Item 1 of 1. Entry into a Material Definitive Agreement
General
On April 17, 2019, effective as of April 17, 2019, Universal Solar
Technology Inc. (the Company) entered into a Joint Venture Agreement
(the Agreement) with Entrex Capital Market, LLC, a Delaware Corporation
(Entrex) (the Joint Venture), pursuant to which, simultaneously with
the execution of the agreement, Entrex contributed to the Joint Venture
various properties and rights (the Assets) relating to an alternative
trading platform for to trade Carbon Credits and Carbon Offsets as
described below. Concurrently with the execution of the Contribution
Agreement, the Company and Entrex entered into a limited liability
company operating agreement (the Operating Agreement) for the Joint
Venture, under which the Company and Entrex each hold forty percent
membership interests of the of the Joint Venture.
The Joint Venture will use the Assets to operate a blockchain-enabled
alternative trading platform for international and domestic investors
to find, research, track, manage, trade, settle and service Carbon
Credit and Carbon Offset securities (the Trading Platform).
In connection with the foregoing transactions, the board of directors
appointed Stephen H. Watkins, the manager of Entrex, as a director of
the Company. The Company will enter into an indemnification agreement
with Mr. Watkins, pursuant to which the Company will indemnify, and
advance expenses to, Mr. Watkins to the fullest extent permitted by
applicable law.
The Contribution Agreement
Pursuant to the Contribution Agreement, Entrex contributed the
Assets to the Joint Venture. The Joint Venture did not assume
any of the liabilities of Entrex. In consideration for the
contribution, the Joint Venture:
Issued to Entrex the membership interests described above; and
Will pay Entrex Shareholders, via a Shareholder Revenue
Certificate issued to all Shareholders as/of the agreement
date, up to $31,000,000 in cash. The cash consideration
is due and payable in monthly installments, with each installment
equal to twenty percent of the Joint Ventures cash received as
revenues during each calendar month (or the remaining balance
of the cash consideration in perpetuity until paid in full.

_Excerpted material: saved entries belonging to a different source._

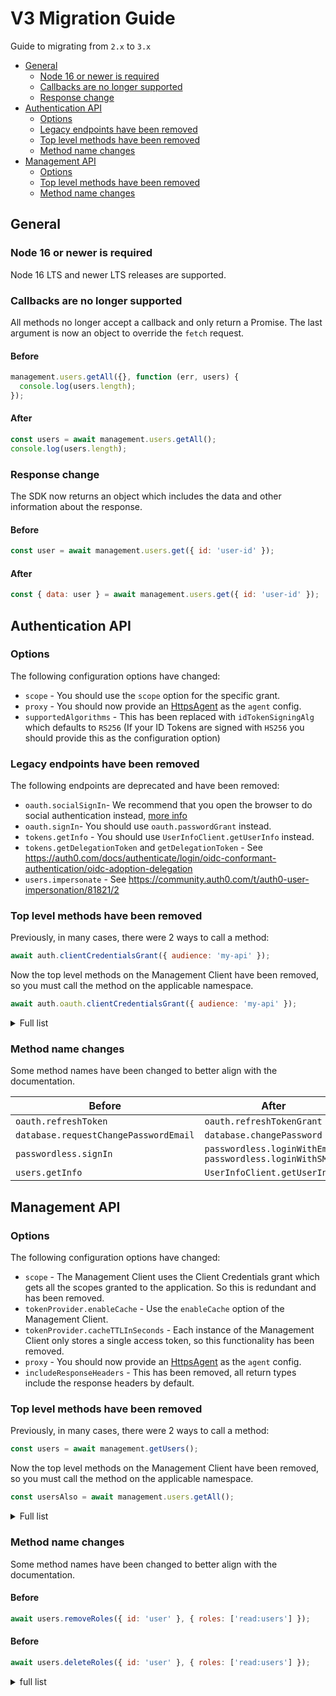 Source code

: # V3 Migration Guide

Guide to migrating from `2.x` to `3.x`

- [General](#general)
  - [Node 16 or newer is required](#node-16-or-newer-is-required)
  - [Callbacks are no longer supported](#callbacks-are-no-longer-supported)
  - [Response change](#response-change)
- [Authentication API](#authentication-api)
  - [Options](#options)
  - [Legacy endpoints have been removed](#legacy-endpoints-have-been-removed)
  - [Top level methods have been removed](#top-level-methods-have-been-removed)
  - [Method name changes](#method-name-changes)
- [Management API](#management-api)
  - [Options](#options-1)
  - [Top level methods have been removed](#top-level-methods-have-been-removed-1)
  - [Method name changes](#method-name-changes-1)

## General

### Node 16 or newer is required

Node 16 LTS and newer LTS releases are supported.

### Callbacks are no longer supported

All methods no longer accept a callback and only return a Promise. The last argument is now an object to override the `fetch` request.

#### Before

```js
management.users.getAll({}, function (err, users) {
  console.log(users.length);
});
```

#### After

```js
const users = await management.users.getAll();
console.log(users.length);
```

### Response change

The SDK now returns an object which includes the data and other information about the response.

#### Before

```js
const user = await management.users.get({ id: 'user-id' });
```

#### After

```js
const { data: user } = await management.users.get({ id: 'user-id' });
```

## Authentication API

### Options

The following configuration options have changed:

- `scope` - You should use the `scope` option for the specific grant.
- `proxy` - You should now provide an [HttpsAgent](https://nodejs.org/api/https.html#class-httpsagent) as the `agent` config.
- `supportedAlgorithms` - This has been replaced with `idTokenSigningAlg` which defaults to `RS256` (If your ID Tokens are signed with `HS256` you should provide this as the configuration option)

### Legacy endpoints have been removed

The following endpoints are deprecated and have been removed:

- `oauth.socialSignIn`- We recommend that you open the browser to do social authentication instead, [more info](https://developers.googleblog.com/2016/08/modernizing-oauth-interactions-in-native-apps.html)
- `oauth.signIn`- You should use `oauth.passwordGrant` instead.
- `tokens.getInfo` - You should use `UserInfoClient.getUserInfo` instead.
- `tokens.getDelegationToken` and `getDelegationToken` - See https://auth0.com/docs/authenticate/login/oidc-conformant-authentication/oidc-adoption-delegation
- `users.impersonate` - See https://community.auth0.com/t/auth0-user-impersonation/81821/2

### Top level methods have been removed

Previously, in many cases, there were 2 ways to call a method:

```js
await auth.clientCredentialsGrant({ audience: 'my-api' });
```

Now the top level methods on the Management Client have been removed, so you must call the method on the applicable namespace.

```js
await auth.oauth.clientCredentialsGrant({ audience: 'my-api' });
```

<details>
  <summary>Full list</summary>

| Before                       | After                          |
| ---------------------------- | ------------------------------ |
| `requestMagicLink`           | `passwordless.sendEmail`       |
| `requestEmailCode`           | `passwordless.sendEmail`       |
| `verifyEmailCode`            | `passwordless.loginWithEmail`  |
| `requestSMSCode`             | `passwordless.sendSMS`         |
| `verifySMSCode`              | `passwordless.loginWithSMS`    |
| `changePassword`             | `database.changePassword`      |
| `requestChangePasswordEmail` | `database.changePassword`      |
| `getProfile`                 | `UserInfoClient.getUserInfo`   |
| `clientCredentialsGrant`     | `oauth.clientCredentialsGrant` |
| `passwordGrant`              | `oauth.passwordGrant`          |
| `refreshToken`               | `oauth.refreshTokenGrant`      |

</details>

### Method name changes

Some method names have been changed to better align with the documentation.

| Before                                | After                                                         |
| ------------------------------------- | ------------------------------------------------------------- |
| `oauth.refreshToken`                  | `oauth.refreshTokenGrant`                                     |
| `database.requestChangePasswordEmail` | `database.changePassword`                                     |
| `passwordless.signIn`                 | `passwordless.loginWithEmail`<br/>`passwordless.loginWithSMS` |
| `users.getInfo`                       | `UserInfoClient.getUserInfo`                                  |

## Management API

### Options

The following configuration options have changed:

- `scope` - The Management Client uses the Client Credentials grant which gets all the scopes granted to the application. So this is redundant and has been removed.
- `tokenProvider.enableCache` - Use the `enableCache` option of the Management Client.
- `tokenProvider.cacheTTLInSeconds` - Each instance of the Management Client only stores a single access token, so this functionality has been removed.
- `proxy` - You should now provide an [HttpsAgent](https://nodejs.org/api/https.html#class-httpsagent) as the `agent` config.
- `includeResponseHeaders` - This has been removed, all return types include the response headers by default.

### Top level methods have been removed

Previously, in many cases, there were 2 ways to call a method:

```js
const users = await management.getUsers();
```

Now the top level methods on the Management Client have been removed, so you must call the method on the applicable namespace.

```js
const usersAlso = await management.users.getAll();
```

<details>
  <summary>Full list</summary>

| Before                                      | After                                        |
| ------------------------------------------- | -------------------------------------------- |
| `getConnections`                            | `connections.getAll`                         |
| `createConnection`                          | `connections.create`                         |
| `getConnection`                             | `connections.get`                            |
| `deleteConnection`                          | `connections.delete`                         |
| `updateConnection`                          | `connections.update`                         |
| `getClients`                                | `clients.getAll`                             |
| `getClient`                                 | `clients.get`                                |
| `createClient`                              | `clients.create`                             |
| `updateClient`                              | `clients.update`                             |
| `deleteClient`                              | `clients.delete`                             |
| `getClientGrants`                           | `clientGrants.getAll`                        |
| `createClientGrant`                         | `clientGrants.create`                        |
| `updateClientGrant`                         | `clientGrants.update`                        |
| `deleteClientGrant`                         | `clientGrants.delete`                        |
| `getGrants`                                 | `grants.getAll`                              |
| `deleteGrant`                               | `grants.delete`                              |
| `createDevicePublicKey`                     | `deviceCredentials.createPublicKey`          |
| `getDeviceCredentials`                      | `deviceCredentials.getAll`                   |
| `deleteDeviceCredential`                    | `deviceCredentials.delete`                   |
| `getRules`                                  | `rules.getAll`                               |
| `createRule`                                | `rules.create`                               |
| `getRule`                                   | `rules.get`                                  |
| `deleteRule`                                | `rules.delete`                               |
| `updateRule`                                | `rules.update`                               |
| `getUsers`                                  | `users.getAll`                               |
| `getUsersByEmail`                           | `users.getByEmail`                           |
| `getUser`                                   | `users.get`                                  |
| `deleteAllUsers`                            | `users.deleteAll`                            |
| `deleteUser`                                | `users.delete`                               |
| `createUser`                                | `users.create`                               |
| `updateUser`                                | `users.update`                               |
| `updateUserMetadata`                        | `users.updateUserMetadata`                   |
| `updateAppMetadata`                         | `users.updateAppMetadata`                    |
| `deleteUserMultifactor`                     | `users.deleteMultifactorProvider`            |
| `deleteUserMultifcator`                     | `users.deleteMultifactorProvider`            |
| `unlinkUsers`                               | `users.unlink`                               |
| `linkUsers`                                 | `users.link`                                 |
| `getUserLogs`                               | `users.logs`                                 |
| `getUserRoles`                              | `users.getRoles`                             |
| `assignRolestoUser`                         | `users.assignRoles`                          |
| `assignUsersToRole`                         | `roles.assignUsers`                          |
| `removeRolesFromUser`                       | `users.removeRoles`                          |
| `getUserPermissions`                        | `users.getPermissions`                       |
| `assignPermissionsToUser`                   | `users.assignPermissions`                    |
| `removePermissionsFromUser`                 | `users.removePermissions`                    |
| `getGuardianEnrollments`                    | `users.getGuardianEnrollments`               |
| `regenerateRecoveryCode`                    | `users.regenerateRecoveryCode`               |
| `invalidateRememberBrowser`                 | `users.invalidateRememberBrowser`            |
| `getUserBlocks`                             | `userBlocks.get`                             |
| `unblockUser`                               | `userBlocks.delete`                          |
| `getUserBlocksByIdentifier`                 | `userBlocks.getByIdentifier`                 |
| `unblockUserByIdentifier`                   | `userBlocks.deleteByIdentifier`              |
| `getGuardianEnrollment`                     | `guardian.getGuardianEnrollment`             |
| `deleteGuardianEnrollment`                  | `guardian.deleteGuardianEnrollment`          |
| `getBlacklistedTokens`                      | `blacklistedTokens.getAll`                   |
| `blacklistToken`                            | `blacklistedTokens.add`                      |
| `createEmailTemplate`                       | `emailTemplates.create`                      |
| `getEmailTemplate`                          | `emailTemplates.get`                         |
| `updateEmailTemplate`                       | `emailTemplates.update`                      |
| `getEmailProvider`                          | `emailProvider.get`                          |
| `configureEmailProvider`                    | `emailProvider.configure`                    |
| `deleteEmailProvider`                       | `emailProvider.delete`                       |
| `updateEmailProvider`                       | `emailProvider.update`                       |
| `getActiveUsersCount`                       | `stats.getActiveUsersCount`                  |
| `getDailyStats`                             | `stats.getDaily`                             |
| `getTenantSettings`                         | `tenant.getSettings`                         |
| `updateTenantSettings`                      | `tenant.updateSettings`                      |
| `getJob`                                    | `jobs.get`                                   |
| `importUsers`                               | `jobs.importUsers`                           |
| `importUsersJob`                            | `jobs.importUsersJob`                        |
| `exportUsers`                               | `jobs.exportUsers`                           |
| `getJobErrors`                              | `jobs.errors`                                |
| `sendEmailVerification`                     | `jobs.verifyEmail`                           |
| `createPasswordChangeTicket`                | `tickets.changePassword`                     |
| `createEmailVerificationTicket`             | `tickets.verifyEmail`                        |
| `getLog`                                    | `logs.get`                                   |
| `getLogs`                                   | `logs.getAll`                                |
| `getLogStreams`                             | `logStreams.getAll`                          |
| `createLogStream`                           | `logStreams.create`                          |
| `getLogStream`                              | `logStreams.get`                             |
| `deleteLogStream`                           | `logStreams.delete`                          |
| `updateLogStream`                           | `logStreams.update`                          |
| `createResourceServer`                      | `resourceServers.create`                     |
| `getResourceServers`                        | `resourceServers.getAll`                     |
| `getResourceServer`                         | `resourceServers.get`                        |
| `deleteResourceServer`                      | `resourceServers.delete`                     |
| `updateResourceServer`                      | `resourceServers.update`                     |
| `setRulesConfig`                            | `rulesConfigs.set`                           |
| `getRulesConfigs`                           | `rulesConfigs.getAll`                        |
| `deleteRulesConfig`                         | `rulesConfigs.delete`                        |
| `createCustomDomain`                        | `customDomains.create`                       |
| `getCustomDomains`                          | `customDomains.getAll`                       |
| `getCustomDomain`                           | `customDomains.get`                          |
| `verifyCustomDomain`                        | `customDomains.verify`                       |
| `deleteCustomDomain`                        | `customDomains.delete`                       |
| `createGuardianEnrollmentTicket`            | `guardian.createEnrollmentTicket`            |
| `getGuardianFactors`                        | `guardian.getFactors`                        |
| `getGuardianFactorSettings`                 | `guardian.getFactorSettings`                 |
| `getGuardianFactorProvider`                 | `guardian.getFactorProvider`                 |
| `updateGuardianFactorProvider`              | `guardian.updateFactorProvider`              |
| `updateGuardianFactorSettings`              | `guardian.updateFactorSettings`              |
| `getGuardianFactorTemplates`                | `guardian.getFactorTemplates`                |
| `updateGuardianFactorTemplates`             | `guardian.updateFactorTemplates`             |
| `updateGuardianFactor`                      | `guardian.updateFactor`                      |
| `getGuardianPolicies`                       | `guardian.getPolicies`                       |
| `updateGuardianPolicies`                    | `guardian.updatePolicies`                    |
| `getGuardianPhoneFactorSelectedProvider`    | `guardian.getPhoneFactorSelectedProvider`    |
| `updateGuardianPhoneFactorSelectedProvider` | `guardian.updatePhoneFactorSelectedProvider` |
| `getGuardianPhoneFactorMessageTypes`        | `guardian.getPhoneFactorMessageTypes`        |
| `updateGuardianPhoneFactorMessageTypes`     | `guardian.updatePhoneFactorMessageTypes`     |
| `getRoles`                                  | `roles.getAll`                               |
| `createRole`                                | `roles.create`                               |
| `getRole`                                   | `roles.get`                                  |
| `deleteRole`                                | `roles.delete`                               |
| `updateRole`                                | `roles.update`                               |
| `getPermissionsInRole`                      | `roles.getPermissions`                       |
| `addPermissionsInRole`                      | `roles.addPermissions`                       |
| `removePermissionsFromRole`                 | `roles.removePermissions`                    |
| `getUsersInRole`                            | `roles.getUsers`                             |
| `getHooks`                                  | `hooks.getAll`                               |
| `getHook`                                   | `hooks.get`                                  |
| `createHook`                                | `hooks.create`                               |
| `updateHook`                                | `hooks.update`                               |
| `deleteHook`                                | `hooks.delete`                               |
| `getHookSecrets`                            | `hooks.getSecrets`                           |
| `addHookSecrets`                            | `hooks.addSecrets`                           |
| `updateHookSecrets`                         | `hooks.updateSecrets`                        |
| `removeHookSecrets`                         | `hooks.removeSecrets`                        |
| `getAccessToken`                            | `tokenProvider.getAccessToken`               |
| `updateBrandingSettings`                    | `branding.updateSettings`                    |
| `getBrandingSettings`                       | `branding.getSettings`                       |
| `getBrandingUniversalLoginTemplate`         | `branding.getUniversalLoginTemplate`         |
| `setBrandingUniversalLoginTemplate`         | `branding.setUniversalLoginTemplate`         |
| `deleteBrandingUniversalLoginTemplate`      | `branding.deleteUniversalLoginTemplate`      |
| `updateMigrations`                          | `migrations.updateMigrations`                |
| `getMigrations`                             | `migrations.getMigrations`                   |
| `getPromptsSettings`                        | `prompts.getSettings`                        |
| `updatePromptsSettings`                     | `prompts.updateSettings`                     |
| `getCustomTextByLanguage`                   | `prompts.getCustomTextByLanguage`            |
| `updateCustomTextByLanguage`                | `prompts.updateCustomTextByLanguage`         |

</details>

### Method name changes

Some method names have been changed to better align with the documentation.

#### Before

```js
await users.removeRoles({ id: 'user' }, { roles: ['read:users'] });
```

#### Before

```js
await users.deleteRoles({ id: 'user' }, { roles: ['read:users'] });
```

<details>
  <summary>full list</summary>

| Before                                  | After                                           |
| --------------------------------------- | ----------------------------------------------- |
| `blacklistedTokens.add`                 | `blacklists.add`                                |
| `blacklistedTokens.getAll`              | `blacklists.getAll`                             |
| `clientCredentials.create`              | `clients.createCredential`                      |
| `clientCredentials.getAll`              | `clients.getredentials`                         |
| `clientCredentials.get`                 | `clients.getCredential`                         |
| `clientCredentials.delete`              | `clients.deleteCredential`                      |
| `emailProvider.get`                     | `emails.get`                                    |
| `emailProvider.update`                  | `emails.update`                                 |
| `emailProvider.configure`               | `emails.configure`                              |
| `tenant.getSettings`                    | `tenants.getSettings`                           |
| `tenant.updateSettings`                 | `tenants.updateSettings`                        |
| `users.getByEmail`                      | `usersByEmailManager.getByEmail`                |
| `users.updateUserMetadata`              | `users.update`                                  |
| `users.updateAppMetadata`               | `users.update`                                  |
| `users.deleteAll`                       | `REMOVED`                                       |
| `users.logs`                            | `users.getLogs`                                 |
| `users.getGuardianEnrollments`          | `getEnrollments`                                |
| `users.removeRoles`                     | `users.deleteRoles`                             |
| `users.removePermissions`               | `users.deletePermissions`                       |
| `users.getAuthenticationMethodById`     | `users.getAuthenticationMethod`                 |
| `users.updateAuthenticationMethodById`  | `users.updateAuthenticationMethod`              |
| `users.deleteAuthenticationMethodById`  | `users.deleteAuthenticationMethod`              |
| `userBlocks.getByIdentifier`            | `userBlocks.get`                                |
| `userBlocks.deleteByIdentifier`         | `userBlocks.delete`                             |
| `guardian.getFactorProvider`            | `guardian.get{name}FactorProvider{provider}`    |
| `guardian.updateFactorProvider`         | `guardian.update{name}FactorProvider{provider}` |
| `guardian.getFactorTemplates`           | `guardian.get{name}FactorTemplates`             |
| `guardian.updateFactorTemplates`        | `guardian.update{name}FactorTemplates`          |
| `jobs.importUsersJob`                   | `jobs.importUsers`                              |
| `jobs.errors`                           | `jobs.getErrors`                                |
| `roles.removePermissions`               | `deletePermissions`                             |
| `hooks.removeSecrets`                   | `hooks.deleteSecrets`                           |
| `prompts.updateSettings`                | `prompts.update`                                |
| `prompts.getSettings`                   | `prompts.get`                                   |
| `organizations.getByID`                 | `organizations.get`                             |
| `organizations.removeEnabledConnection` | `organizations.deleteEnabledConnection`         |
| `organizations.removeMembers`           | `organizations.deleteMembers`                   |
| `organizations.removeMemberRoles`       | `organizations.deleteMemberRoles`               |

</details>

The Joint Venture granted a lien over the Assets to Entrex
solely to secure the Joint Ventures obligation to make payments
of the cash consideration. If the Joint Venture defaults on any
such payment (subject to a grace period and certain other limitations)
and for so long as the default is continuing, the entire amount of
the cash consideration will become immediately due and payable, and
Entrex will have the right to foreclose on its lien. In addition,
Entrex will have the right to repurchase the Assets from the
Joint Venture for a nominal purchase price.
Each of Entrex and the Joint Venture made certain customary representations
and warranties, including with respect to the ownership of the Assets.
The Operating Agreement
The Joint Venture was formed for the purpose of establishing and operating
the Trading Platform. The Joint Venture may seek to raise additional
financing through the issuance of membership interests to third party
investors.
The Joint Venture will make monthly distributions of proceeds from the
sale of assets traded on the Trading Platform, as well as quarterly tax
distributions and other distributions at the discretion of the managers.
The Joint Venture is managed by a board of managers, consisting of one
manager designated by Entrex, one manager designated by the Company and
one manager designated by Entrex and the Company together. Each manager
has one vote on all actions considered by the board, and any action must
be approved by a majority vote of the managers.
Notwithstanding the foregoing, certain actions require the approval of
both the manager appointed by Entrex and the manager appointed by the
Company (Supermajority Approval), including, among other things, changes
to the governing documents of the Joint Venture, the issuance of additional
membership interests and the admission of additional members, the approval
of the budget described below and deviations from the budget, the incurrence
of indebtedness in excess of a specified threshold, the sale of assets
outside the ordinary course or the approval of a merger, and a change in
senior management. Members will have no management rights and will have
voting rights only as explicitly provided in the Operating Agreement or as
required by law.
The Joint Venture will be operated in accordance with a budget adopted by
Supermajority Approval. The budget will provide for reasonable compensation
to senior management and payment of amounts due under the
Contribution Agreement.
Members, managers and officers of the Joint Venture and certain other
related persons will not have any liability to the Joint Venture, except
for fraud, gross negligence, willful misconduct or a material breach or
knowing violation of the Operating Agreement. The Operating Agreement
provides for indemnification of such persons to fullest extent permitted
by law, in the event any such person becomes subject to losses by reason
of any act or omission in connection with the business of the Joint Venture,
or the fact that such person was serving as a member, manager or officer of
the Joint Venture or in a similar role with another entity at the request of
the Joint Venture, subject to certain limitations.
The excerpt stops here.